Dee Khong Hee (李康希), one of the last surviving veterans of Wha Chi 48th Squadron, passed away on Jan. 29.
Dee was 101 years old.
Wha Chi, an anti-Japanese guerrilla detachment in the Philippines, was formed by a group of courageous men bound by a common hatred of the Japanese and a burning desire to fight for Philippine freedom.
In 1936, at the age of 13, Dee came to the Philippines by boat with his family from Keren township (科任鄉), Jinjiang to work. He later joined the overseas Chinese labor organization.
In an interview with Chinese media, Dee recalled that at the outbreak of the Sino-Japanese War, “I was full of thoughts about saving the country and trying to fight against Japan together with the young people in China.”

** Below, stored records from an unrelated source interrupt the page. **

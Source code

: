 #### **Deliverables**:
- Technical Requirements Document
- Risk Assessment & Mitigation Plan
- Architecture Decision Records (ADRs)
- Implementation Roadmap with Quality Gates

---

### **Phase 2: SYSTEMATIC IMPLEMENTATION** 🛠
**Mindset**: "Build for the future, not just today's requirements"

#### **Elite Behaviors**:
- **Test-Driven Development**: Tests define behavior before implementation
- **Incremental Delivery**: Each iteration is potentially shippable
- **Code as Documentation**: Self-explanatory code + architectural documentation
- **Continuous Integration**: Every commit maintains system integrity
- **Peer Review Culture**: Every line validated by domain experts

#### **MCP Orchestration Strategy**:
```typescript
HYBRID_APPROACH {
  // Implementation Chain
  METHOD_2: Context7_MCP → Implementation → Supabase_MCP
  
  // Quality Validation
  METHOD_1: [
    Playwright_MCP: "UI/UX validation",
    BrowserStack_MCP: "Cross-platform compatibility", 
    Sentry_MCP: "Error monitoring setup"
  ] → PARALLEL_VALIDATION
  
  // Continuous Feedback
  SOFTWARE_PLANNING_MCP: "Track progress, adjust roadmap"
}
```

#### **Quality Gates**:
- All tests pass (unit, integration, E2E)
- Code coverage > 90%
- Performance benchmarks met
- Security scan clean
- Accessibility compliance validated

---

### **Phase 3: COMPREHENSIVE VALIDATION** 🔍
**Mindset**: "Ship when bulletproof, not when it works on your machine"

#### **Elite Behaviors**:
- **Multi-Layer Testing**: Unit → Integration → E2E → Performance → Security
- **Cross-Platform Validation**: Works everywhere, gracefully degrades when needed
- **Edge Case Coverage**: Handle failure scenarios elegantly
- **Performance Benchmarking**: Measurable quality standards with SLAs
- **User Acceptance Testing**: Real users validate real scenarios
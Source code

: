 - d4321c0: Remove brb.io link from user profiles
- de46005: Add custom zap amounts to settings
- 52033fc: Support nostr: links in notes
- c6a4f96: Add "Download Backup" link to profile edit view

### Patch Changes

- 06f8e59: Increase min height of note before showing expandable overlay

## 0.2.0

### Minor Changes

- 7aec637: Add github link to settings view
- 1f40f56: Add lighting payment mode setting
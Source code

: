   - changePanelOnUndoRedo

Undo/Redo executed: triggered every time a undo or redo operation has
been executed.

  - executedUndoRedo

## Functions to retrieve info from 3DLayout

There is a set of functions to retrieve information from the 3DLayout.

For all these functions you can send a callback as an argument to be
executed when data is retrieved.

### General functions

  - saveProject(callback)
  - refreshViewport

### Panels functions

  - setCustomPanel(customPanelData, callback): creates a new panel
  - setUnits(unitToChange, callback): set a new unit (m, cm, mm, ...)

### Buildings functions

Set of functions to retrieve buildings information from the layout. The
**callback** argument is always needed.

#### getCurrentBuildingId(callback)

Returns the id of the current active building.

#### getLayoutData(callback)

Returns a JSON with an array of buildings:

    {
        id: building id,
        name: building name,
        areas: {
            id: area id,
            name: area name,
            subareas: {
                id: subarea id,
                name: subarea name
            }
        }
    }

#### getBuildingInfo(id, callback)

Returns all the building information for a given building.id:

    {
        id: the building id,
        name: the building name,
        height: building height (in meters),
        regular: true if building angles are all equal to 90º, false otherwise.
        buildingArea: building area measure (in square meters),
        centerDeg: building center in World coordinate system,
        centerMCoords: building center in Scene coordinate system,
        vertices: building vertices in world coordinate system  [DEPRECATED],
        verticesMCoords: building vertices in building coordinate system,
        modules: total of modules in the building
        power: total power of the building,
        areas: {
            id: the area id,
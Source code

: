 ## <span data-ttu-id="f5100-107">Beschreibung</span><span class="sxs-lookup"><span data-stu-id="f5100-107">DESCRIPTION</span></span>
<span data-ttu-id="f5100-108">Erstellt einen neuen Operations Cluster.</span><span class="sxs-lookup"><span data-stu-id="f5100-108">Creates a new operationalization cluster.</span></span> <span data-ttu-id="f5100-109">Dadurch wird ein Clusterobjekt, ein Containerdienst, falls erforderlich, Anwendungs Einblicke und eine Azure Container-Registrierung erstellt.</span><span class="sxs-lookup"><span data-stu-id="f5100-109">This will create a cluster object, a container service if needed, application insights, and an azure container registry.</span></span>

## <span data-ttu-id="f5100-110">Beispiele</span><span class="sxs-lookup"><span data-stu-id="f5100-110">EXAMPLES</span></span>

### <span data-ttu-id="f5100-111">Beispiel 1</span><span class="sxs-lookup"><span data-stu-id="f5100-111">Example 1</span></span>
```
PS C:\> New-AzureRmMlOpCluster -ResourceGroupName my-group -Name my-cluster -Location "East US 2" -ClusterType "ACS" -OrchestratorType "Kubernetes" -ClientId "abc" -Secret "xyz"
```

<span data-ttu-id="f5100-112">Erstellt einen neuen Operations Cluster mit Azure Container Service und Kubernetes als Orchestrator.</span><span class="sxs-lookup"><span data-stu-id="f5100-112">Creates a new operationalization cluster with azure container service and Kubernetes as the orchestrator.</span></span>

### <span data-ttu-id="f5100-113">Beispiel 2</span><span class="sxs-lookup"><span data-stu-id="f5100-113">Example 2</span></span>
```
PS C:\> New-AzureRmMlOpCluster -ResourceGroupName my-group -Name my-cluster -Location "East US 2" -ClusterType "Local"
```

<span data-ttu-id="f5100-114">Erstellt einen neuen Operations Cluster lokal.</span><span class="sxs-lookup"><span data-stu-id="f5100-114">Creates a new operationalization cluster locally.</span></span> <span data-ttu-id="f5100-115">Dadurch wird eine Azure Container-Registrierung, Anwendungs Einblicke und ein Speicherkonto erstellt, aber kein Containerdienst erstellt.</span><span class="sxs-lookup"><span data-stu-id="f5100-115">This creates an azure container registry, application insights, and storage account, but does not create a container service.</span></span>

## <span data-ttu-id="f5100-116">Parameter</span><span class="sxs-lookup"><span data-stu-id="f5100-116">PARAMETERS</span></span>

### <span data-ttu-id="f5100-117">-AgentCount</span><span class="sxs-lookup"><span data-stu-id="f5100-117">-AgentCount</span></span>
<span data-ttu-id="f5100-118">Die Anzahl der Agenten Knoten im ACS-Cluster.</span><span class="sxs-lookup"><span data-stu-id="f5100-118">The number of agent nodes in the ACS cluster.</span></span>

When Japan attacked the Philippines in December 1941, Dee’s overseas Chinese labor organization rose to fight against Japanese invaders. More than 300 youths either launched underground struggle in the Japanese occupied areas or joined the guerrillas. Dee chose to join Wha Chi.
In May 2015, in commemoration of the 70th anniversary of the victory of the Chinese people’s resistance against Japanese aggression and World Anti-Fascist War, Dee led the survivors and descendants of the Wha Chi guerrillas in organizing the exhibit, “Remembering History, Honoring Heroes,” at the Bahay Tsinoy – Museum of the Chinese in Philippine Life.
He was also given the Anti-Japanese War commemorative medal by the Chinese government.
Dee’s remains lie at Sanctuarium in Quezon City and is scheduled to be buried at Ever Memorial Garden on Feb. 6.

Left: Electrical Engineer Alberto Lu, Wha Chi historian, now 90 years old, lead other officials in wreath-laying rites during the commemoration of the 75th anniversary of the Battle of Sta. Cruz in Laguna on Jan. 26. The event was organized by Wha Chi 48th Squadron Veterans, in cooperation with the National Historical Commission of the Philippines. Right: Aquino Lee, president and descendant of Wha Chi 48th Squadron Veterans Legion, Inc., gives a message during the event. Lee specifically thanked the people of Sta. Cruz for aiding their elders while they fought against the Japanese.